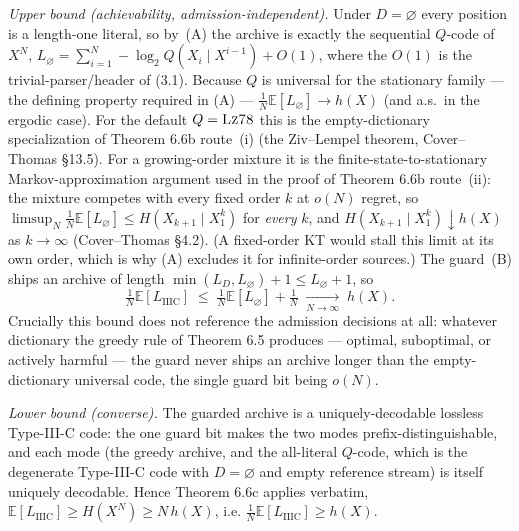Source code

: \documentclass[
]{article}
\begin{document}
\emph{Upper bound (achievability, admission-independent).} Under
$D = \varnothing$ every position is a length-one literal, so by~(A) the
archive is exactly the sequential $Q$-code of $X^N$,
$L_\varnothing = \sum_{i=1}^{N} -\log_2 Q(X_i \mid X^{i-1}) + O(1)$,
where the $O(1)$ is the trivial-parser/header of (3.1). Because $Q$ is
universal for the stationary family --- the defining property required in
(A) --- $\tfrac{1}{N}\mathbb{E}[L_\varnothing] \to h(X)$ (and a.s.\ in the
ergodic case). For the default $Q = \textsc{Lz78}$ this is the
empty-dictionary specialization of Theorem 6.6b route~(i) (the
Ziv--Lempel theorem, Cover--Thomas \S13.5). For a growing-order mixture
it is the finite-state-to-stationary Markov-approximation argument used in
the proof of Theorem 6.6b route~(ii): the mixture competes with every
fixed order $k$ at $o(N)$ regret, so $\limsup_N
\tfrac{1}{N}\mathbb{E}[L_\varnothing] \le H(X_{k+1}\mid X_1^k)$ for
\emph{every} $k$, and $H(X_{k+1}\mid X_1^k) \downarrow h(X)$ as
$k\to\infty$ (Cover--Thomas \S4.2). (A fixed-order KT would stall this
limit at its own order, which is why (A) excludes it for infinite-order
sources.) The guard~(B) ships an archive of
length $\min(L_D, L_\varnothing) + 1 \le L_\varnothing + 1$, so
\[
\tfrac{1}{N}\mathbb{E}[L_{\mathrm{IIIC}}]
\;\le\; \tfrac{1}{N}\mathbb{E}[L_\varnothing] + \tfrac{1}{N}
\;\xrightarrow[N\to\infty]{}\; h(X).
\]
Crucially this bound does not reference the admission decisions at all:
whatever dictionary the greedy rule of Theorem 6.5 produces --- optimal,
suboptimal, or actively harmful --- the guard never ships an archive
longer than the empty-dictionary universal code, the single guard bit
being $o(N)$.

\emph{Lower bound (converse).} The guarded archive is a
uniquely-decodable lossless Type-III-C code: the one guard bit makes the
two modes prefix-distinguishable, and each mode (the greedy archive, and
the all-literal $Q$-code, which is the degenerate Type-III-C code with
$D=\varnothing$ and empty reference stream) is itself uniquely decodable.
Hence Theorem 6.6c applies verbatim,
$\mathbb{E}[L_{\mathrm{IIIC}}] \ge H(X^N) \ge N\,h(X)$, i.e.
$\tfrac{1}{N}\mathbb{E}[L_{\mathrm{IIIC}}] \ge h(X)$.
\end{document}
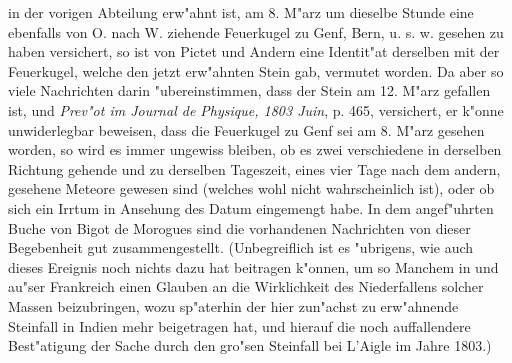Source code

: \documentclass[a4paper, 11pt, oneside, polutonikogreek, german]{article}
\begin{document}
in der vorigen Abteilung erw"ahnt ist, am 8. M"arz um dieselbe Stunde eine ebenfalls von O. nach W. ziehende Feuerkugel zu Genf, Bern, u. s. w. gesehen zu haben versichert, so ist von Pictet und Andern eine Identit"at derselben mit der Feuerkugel, welche den jetzt erw"ahnten Stein gab, vermutet worden. Da aber so viele Nachrichten darin "ubereinstimmen, dass der Stein am 12. M"arz gefallen ist, und \emph{Prev"ot im Journal de Physique, 1803 Juin}, p. 465, versichert, er k"onne unwiderlegbar beweisen, dass die Feuerkugel zu Genf sei am 8. M"arz gesehen worden, so wird es immer ungewiss bleiben, ob es zwei verschiedene in derselben Richtung gehende und zu derselben Tageszeit, eines vier Tage nach dem andern, gesehene Meteore gewesen sind (welches wohl nicht wahrscheinlich ist), oder ob sich ein Irrtum in Ansehung des Datum eingemengt habe. In dem angef"uhrten Buche von Bigot de Morogues sind die vorhandenen Nachrichten von dieser Begebenheit gut zusammengestellt. (Unbegreiflich ist es "ubrigens, wie auch dieses Ereignis noch nichts dazu hat beitragen k"onnen, um so Manchem in und au"ser Frankreich einen Glauben an die Wirklichkeit des Niederfallens solcher Massen beizubringen, wozu sp"aterhin der hier zun"achst zu erw"ahnende Steinfall in Indien mehr beigetragen hat, und hierauf die noch auffallendere Best"atigung der Sache durch den gro"sen Steinfall bei L'Aigle im Jahre 1803.)
\end{document}
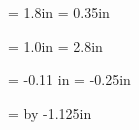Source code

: 

%
%
%
%
%
%




\pagestyle{empty}

\newcount\nrows\newcount\ncols
{}		%

\newdimen\vcorner \newdimen\hcorner 
\newdimen\vlabel \newdimen\hlabel

\vcorner = 1.8in	%
\hcorner = 0.35in	%

\vlabel  = 1.0in	%
\hlabel  = 2.8in	%

\newdimen \vfudge \newdimen \hfudge
\vfudge = -0.11 in 	%
\hfudge = -0.25in


\newdimen \tempp
\tempp = \hcorner 
\advance\tempp by -1.125in
\setlength{\oddsidemargin}{\tempp} %
\setlength{\evensidemargin}{\oddsidemargin}

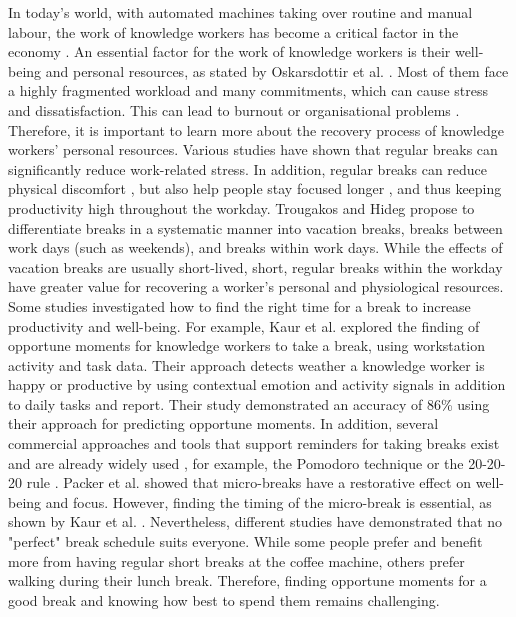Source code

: \documentclass{hasel_thesis}
\begin{document}
In today's world, with automated machines taking over routine and manual labour, the work of knowledge workers has become a critical factor in the economy \cite{Oskarsdottir.2022}. An essential factor for the work of knowledge workers is their well-being and personal resources, as stated by Oskarsdottir et al. \cite{Oskarsdottir.2022}. Most of them face a highly fragmented workload and many commitments, which can cause stress and dissatisfaction. This can lead to burnout or organisational problems \cite{Elkin.1990}. Therefore, it is important to learn more about the recovery process of knowledge workers' personal resources. Various studies \cite{Largo-Wight.2017, KimS.ParkY.&Niu.2017} have shown that regular breaks can significantly reduce work-related stress. In addition, regular breaks can reduce physical discomfort \cite{Waongenngarm.2018}, but also help people stay focused longer \cite{Ariga.2011, Bloom.2014}, and thus keeping productivity high throughout the workday. Trougakos and Hideg \cite{Trougakos.2009} propose to differentiate breaks in a systematic manner into vacation breaks, breaks between work days (such as weekends), and breaks within work days. While the effects of vacation breaks are usually short-lived, short, regular breaks within the workday have greater value for recovering a worker's personal and physiological resources.
Some studies investigated how to find the right time for a break to increase productivity and well-being. For example, Kaur et al. \cite{Kaur.2020} explored the finding of opportune moments for knowledge workers to take a break, using workstation activity and task data. Their approach detects weather a knowledge worker is happy or productive by using contextual emotion and activity signals in addition to daily tasks and report. Their study demonstrated an accuracy of 86\% using their approach for predicting opportune moments. In addition, several commercial approaches and tools that support reminders for taking breaks exist and are already widely used \cite{Alghamdi.2020}, for example, the Pomodoro technique \cite{Cirillo.2006} or the 20-20-20 rule \cite{Min.2019}. Packer et al. \cite{Packer.2021} showed that micro-breaks have a restorative effect on well-being and focus. However, finding the timing of the micro-break is essential, as shown by Kaur et al. \cite{Kaur.2020}. Nevertheless, different studies \cite{KimS.ParkY.&Niu.2017, Berman.2007} have demonstrated that no "perfect" break schedule suits everyone. While some people prefer and benefit more from having regular short breaks at the coffee machine, others prefer walking during their lunch break. Therefore, finding opportune moments for a good break and knowing how best to spend them remains challenging. 
\end{document}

····················

# Goal of the exercise:
Reproduce each line from the listing above that includes the word "mixture".

# Result of the task:
Ziv--Lempel theorem, Cover--Thomas \S13.5). For a growing-order mixture
the proof of Theorem 6.6b route~(ii): the mixture competes with every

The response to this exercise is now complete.